Task brief.
Each record must be printed exactly as given.

BEGIN Available records

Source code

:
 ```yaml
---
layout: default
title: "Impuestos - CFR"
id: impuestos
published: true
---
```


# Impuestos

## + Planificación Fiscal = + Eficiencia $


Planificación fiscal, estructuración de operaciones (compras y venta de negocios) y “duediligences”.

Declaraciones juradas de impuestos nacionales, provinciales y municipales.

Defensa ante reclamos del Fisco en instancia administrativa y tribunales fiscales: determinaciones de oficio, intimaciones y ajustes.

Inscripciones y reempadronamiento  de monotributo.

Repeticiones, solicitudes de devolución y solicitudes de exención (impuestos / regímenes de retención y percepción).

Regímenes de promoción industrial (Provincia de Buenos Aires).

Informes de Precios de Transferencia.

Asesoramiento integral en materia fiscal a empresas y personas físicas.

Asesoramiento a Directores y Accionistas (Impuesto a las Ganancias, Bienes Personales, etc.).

END Available records

Written solution.
Source code

:
 ```yaml
---
layout: default
title: "Impuestos - CFR"
id: impuestos
published: true
---
```


# Impuestos

## + Planificación Fiscal = + Eficiencia $


Planificación fiscal, estructuración de operaciones (compras y venta de negocios) y “duediligences”.

Declaraciones juradas de impuestos nacionales, provinciales y municipales.

Defensa ante reclamos del Fisco en instancia administrativa y tribunales fiscales: determinaciones de oficio, intimaciones y ajustes.

Inscripciones y reempadronamiento  de monotributo.

Repeticiones, solicitudes de devolución y solicitudes de exención (impuestos / regímenes de retención y percepción).

Regímenes de promoción industrial (Provincia de Buenos Aires).

Informes de Precios de Transferencia.

Asesoramiento integral en materia fiscal a empresas y personas físicas.

Asesoramiento a Directores y Accionistas (Impuesto a las Ganancias, Bienes Personales, etc.).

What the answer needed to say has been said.